Although USMCA was originally signed in November 2018, 2019 went by without its provisions coming into force. According to its text, the treaty takes effect three months after ratification by all three signatories. By the end of 2019, however, neither the United States Congress nor the Canadian Parliament has been able to pass such ratification. This delay was caused mainly by U.S. House Democrats who insisted on modifying the first version of the treaty on a number of issues related – mainly – to including stronger enforcement of labor provisions, and stricter environmental protections.

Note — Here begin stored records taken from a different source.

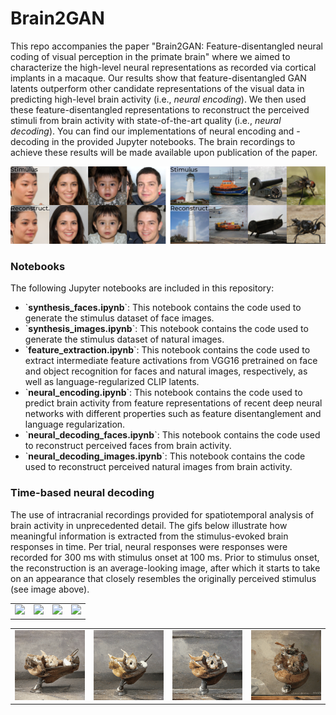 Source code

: # Brain2GAN

<p>This repo accompanies the paper "Brain2GAN: Feature-disentangled neural coding of visual perception in the primate brain" where we aimed to characterize the high-level neural representations as recorded via cortical implants in a macaque. Our results show that feature-disentangled GAN latents outperform other candidate representations of the visual data in predicting high-level brain activity (i.e., <em>neural encoding</em>). We then used these feature-disentangled representations to reconstruct the perceived stimuli from brain activity with state-of-the-art quality (i.e., <em>neural decoding</em>). You can find our implementations of neural encoding and -decoding in the provided Jupyter notebooks. The brain recordings to achieve these results will be made available upon publication of the paper.</p>



<img src="https://github.com/neuralcodinglab/brain2gan/blob/main/media/img.png" alt="stim-recon"/>


### Notebooks

<p>
The following Jupyter notebooks are included in this repository:

<ul>
  <li>`<b>synthesis_faces.ipynb</b>`: This notebook contains the code used to generate the stimulus dataset of face images.</li>
  <li>`<b>synthesis_images.ipynb</b>`: This notebook contains the code used to generate the stimulus dataset of natural images.</li>
  <li>`<b>feature_extraction.ipynb</b>`: This notebook contains the code used to extract intermediate feature activations from VGG16 pretrained on face and object recognition for faces and natural images, respectively, as well as language-regularized CLIP latents.</li>
  <li>`<b>neural_encoding.ipynb</b>`: This notebook contains the code used to predict brain activity from feature representations of recent deep neural networks with different properties such as feature disentanglement and language regularization.</li>
  <li>`<b>neural_decoding_faces.ipynb</b>`: This notebook contains the code used to reconstruct perceived faces from brain activity.</li>
  <li>`<b>neural_decoding_images.ipynb</b>`: This notebook contains the code used to reconstruct perceived natural images from brain activity.</li>
</ul>
</p>

### Time-based neural decoding
<p>The use of intracranial recordings provided for spatiotemporal analysis of brain activity in unprecedented detail. The gifs below illustrate how meaningful information is extracted from the stimulus-evoked brain responses in time. Per trial, neural responses were responses were recorded for 300 ms with stimulus onset at 100 ms. Prior to stimulus onset, the reconstruction is an average-looking image, after which it starts to take on an appearance that closely resembles the originally perceived stimulus (see image above).</p>

<table>
  <tr>
    <td><img src="https://github.com/neuralcodinglab/brain2gan/blob/main/media/0093.gif"></td>
    <td><img src="https://github.com/neuralcodinglab/brain2gan/blob/main/media/0018.gif"></td>
    <td><img src="https://github.com/neuralcodinglab/brain2gan/blob/main/media/0038.gif"></td>
    <td><img src="https://github.com/neuralcodinglab/brain2gan/blob/main/media/0001.gif"></td>
  </tr>
</table>

<table>
  <tr>
    <td><img src="https://github.com/neuralcodinglab/brain2gan/blob/main/media/_0094.gif"></td>
    <td><img src="https://github.com/neuralcodinglab/brain2gan/blob/main/media/_0197.gif"></td>
    <td><img src="https://github.com/neuralcodinglab/brain2gan/blob/main/media/_0081.gif"></td>
    <td><img src="https://github.com/neuralcodinglab/brain2gan/blob/main/media/_0114.gif"></td>
  </tr>
</table>

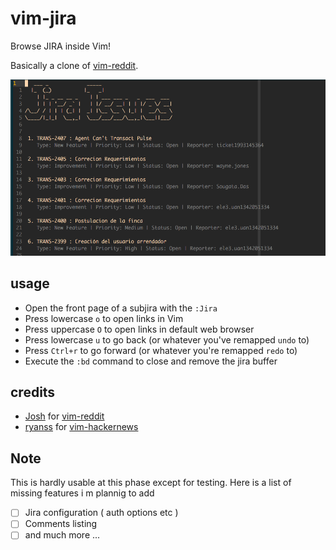 # vim-jira

Browse JIRA inside Vim!

Basically a clone of [vim-reddit](https://github.com/joshhartigan/vim-reddit).

![vim jira screenshot](https://raw.githubusercontent.com/deepredsky/vim-jira/master/vim-jira-screenshot.png)

## usage

* Open the front page of a subjira with the `:Jira`
* Press lowercase `o` to open links in Vim
* Press uppercase `O` to open links in default web browser
* Press lowercase `u` to go back (or whatever you've remapped `undo` to)
* Press `Ctrl+r` to go forward (or whatever you're remapped `redo` to)
* Execute the `:bd` command to close and remove the jira buffer

## credits

* [Josh](https://github.com/joshhartigan) for [vim-reddit](https://github.com/joshhartigan/vim-reddit)
* [ryanss](https://github.com/ryanss) for [vim-hackernews](https://github.com/ryanss/vim-hackernews)


## Note

This is hardly usable at this phase except for testing. Here is a list of missing features i m plannig to add

- [ ] Jira configuration ( auth options etc )
- [ ] Comments listing
- [ ] and much more ...
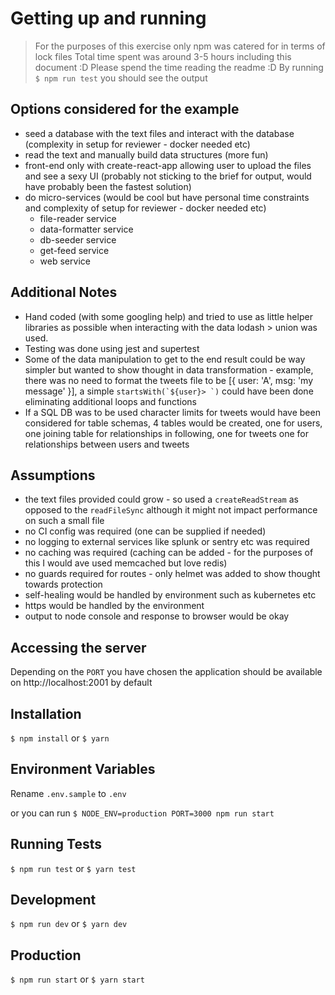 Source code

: # Getting up and running

> For the purposes of this exercise only npm was catered for in terms of lock files
> Total time spent was around 3-5 hours including this document :D
> Please spend the time reading the readme :D
> By running `$ npm run test` you should see the output

## Options considered for the example

- seed a database with the text files and interact with the database (complexity in setup for reviewer - docker needed etc)
- read the text and manually build data structures (more fun)
- front-end only with create-react-app allowing user to upload the files and see a sexy UI (probably not sticking to the brief for output, would have probably been the fastest solution)
- do micro-services (would be cool but have personal time constraints and complexity of setup for reviewer - docker needed etc)
  - file-reader service
  - data-formatter service
  - db-seeder service
  - get-feed service
  - web service

## Additional Notes

- Hand coded (with some googling help) and tried to use as little helper libraries as possible when interacting with the data lodash > union was used.
- Testing was done using jest and supertest
- Some of the data manipulation to get to the end result could be way simpler but wanted to show thought in data transformation - example, there was no need to format the tweets file to be [{ user: 'A', msg: 'my message' }], a simple `` startsWith(`${user}> `) `` could have been done eliminating additional loops and functions
- If a SQL DB was to be used character limits for tweets would have been considered for table schemas, 4 tables would be created, one for users, one joining table for relationships in following, one for tweets one for relationships between users and tweets

## Assumptions

- the text files provided could grow - so used a `createReadStream` as opposed to the `readFileSync` although it might not impact performance on such a small file
- no CI config was required (one can be supplied if needed)
- no logging to external services like splunk or sentry etc was required
- no caching was required (caching can be added - for the purposes of this I would ave used memcached but love redis)
- no guards required for routes - only helmet was added to show thought towards protection
- self-healing would be handled by environment such as kubernetes etc
- https would be handled by the environment
- output to node console and response to browser would be okay

## Accessing the server

Depending on the `PORT` you have chosen the application should be available on http://localhost:2001 by default

## Installation

`$ npm install` or `$ yarn`

## Environment Variables

Rename `.env.sample` to `.env`

or you can run `$ NODE_ENV=production PORT=3000 npm run start`

## Running Tests

`$ npm run test` or `$ yarn test`

## Development

`$ npm run dev` or `$ yarn dev`

## Production

`$ npm run start` or `$ yarn start`

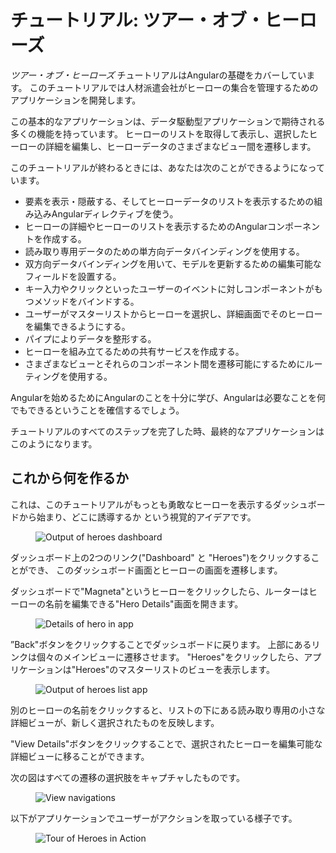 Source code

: <h1 class="no-toc">チュートリアル: ツアー・オブ・ヒーローズ</h1>

_ツアー・オブ・ヒーローズ_ チュートリアルはAngularの基礎をカバーしています。
このチュートリアルでは人材派遣会社がヒーローの集合を管理するためのアプリケーションを開発します。

この基本的なアプリケーションは、データ駆動型アプリケーションで期待される多くの機能を持っています。
ヒーローのリストを取得して表示し、選択したヒーローの詳細を編集し、ヒーローデータのさまざまなビュー間を遷移します。

このチュートリアルが終わるときには、あなたは次のことができるようになっています。

* 要素を表示・隠蔽する、そしてヒーローデータのリストを表示するための組み込みAngularディレクティブを使う。
* ヒーローの詳細やヒーローのリストを表示するためのAngularコンポーネントを作成する。
* 読み取り専用データのための単方向データバインディングを使用する。
* 双方向データバインディングを用いて、モデルを更新するための編集可能なフィールドを設置する。
* キー入力やクリックといったユーザーのイベントに対しコンポーネントがもつメソッドをバインドする。
* ユーザーがマスターリストからヒーローを選択し、詳細画面でそのヒーローを編集できるようにする。
* パイプによりデータを整形する。
* ヒーローを組み立てるための共有サービスを作成する。
* さまざまなビューとそれらのコンポーネント間を遷移可能にするためにルーティングを使用する。

Angularを始めるためにAngularのことを十分に学び、Angularは必要なことを何でもできるということを確信するでしょう。

チュートリアルのすべてのステップを完了した時、最終的なアプリケーションはこのようになります。
<live-example name="toh-pt6"></live-example>


## これから何を作るか

これは、このチュートリアルがもっとも勇敢なヒーローを表示するダッシュボードから始まり、どこに誘導するか
という視覚的アイデアです。

<figure>
  <img src='generated/images/guide/toh/heroes-dashboard-1.png' alt="Output of heroes dashboard">
</figure>

ダッシュボード上の2つのリンク("Dashboard" と "Heroes")をクリックすることができ、
このダッシュボード画面とヒーローの画面を遷移します。

ダッシュボードで"Magneta"というヒーローをクリックしたら、ルーターはヒーローの名前を編集できる"Hero Details"画面を開きます。

<figure>
  <img src='generated/images/guide/toh/hero-details-1.png' alt="Details of hero in app">
</figure>

”Back"ボタンをクリックすることでダッシュボードに戻ります。
上部にあるリンクは個々のメインビューに遷移させます。
"Heroes"をクリックしたら、アプリケーションは"Heroes"のマスターリストのビューを表示します。

<figure>
  <img src='generated/images/guide/toh/heroes-list-2.png' alt="Output of heroes list app">
</figure>

別のヒーローの名前をクリックすると、リストの下にある読み取り専用の小さな詳細ビューが、新しく選択されたものを反映します。

"View Details"ボタンをクリックすることで、選択されたヒーローを編集可能な詳細ビューに移ることができます。

次の図はすべての遷移の選択肢をキャプチャしたものです。

<figure>
  <img src='generated/images/guide/toh/nav-diagram.png' alt="View navigations">
</figure>

以下がアプリケーションでユーザーがアクションを取っている様子です。

<figure>
  <img src='generated/images/guide/toh/toh-anim.gif' alt="Tour of Heroes in Action">
</figure>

In December 2019, all three parties signed a Protocol amending the original text of USMCA. Chapter 14 – the section of the treaty dealing with ISDS, which we covered extensively in 2019 (see here, here and here) – is not modified by the Protocol. On the other hand, Chapter 31 – applicable to disputes between signatories – did suffer some minor modifications oriented to eliminate signatories’ ability to delay or to block the establishment of a dispute panel. It does so by 1) modifying certain language to ensure the automatic establishment of panels at the parties’ request; 2) requiring parties to establish a roster of dispute settlement panelists; and, 3) allowing the roster to be established even if consensus is not reached on the appointments made by each party.

As of today, the updated version of USMCA was already ratified by both the Mexican Senate, the U.S. House of Representatives and the Senate; ratification pending only by the Canadian Parliament. The latter might be the last to ratify the treaty, since it is in recess until January 27, 2020. This being the case, USMCA would not enter into force at least until May 2020 – three months after the potential ratification by all three parties. Under this state of affairs, the North American Free Trade Agreement (NAFTA) – along with all its substantive and procedural protections – remains in effect.

 

Investment Arbitration and claims by dual nationals

In October 2019, we reported on a PCA Tribunal’s award on jurisdiction dealing with a treaty provision allowing dual nationals to bring claims against one of their home states (Lisa Ballantine and Michael Ballantine v. The Dominican Republic). The case is the first publicly known investment arbitration that deals with a provision like this and will most likely be taken as a precedent for similar cases.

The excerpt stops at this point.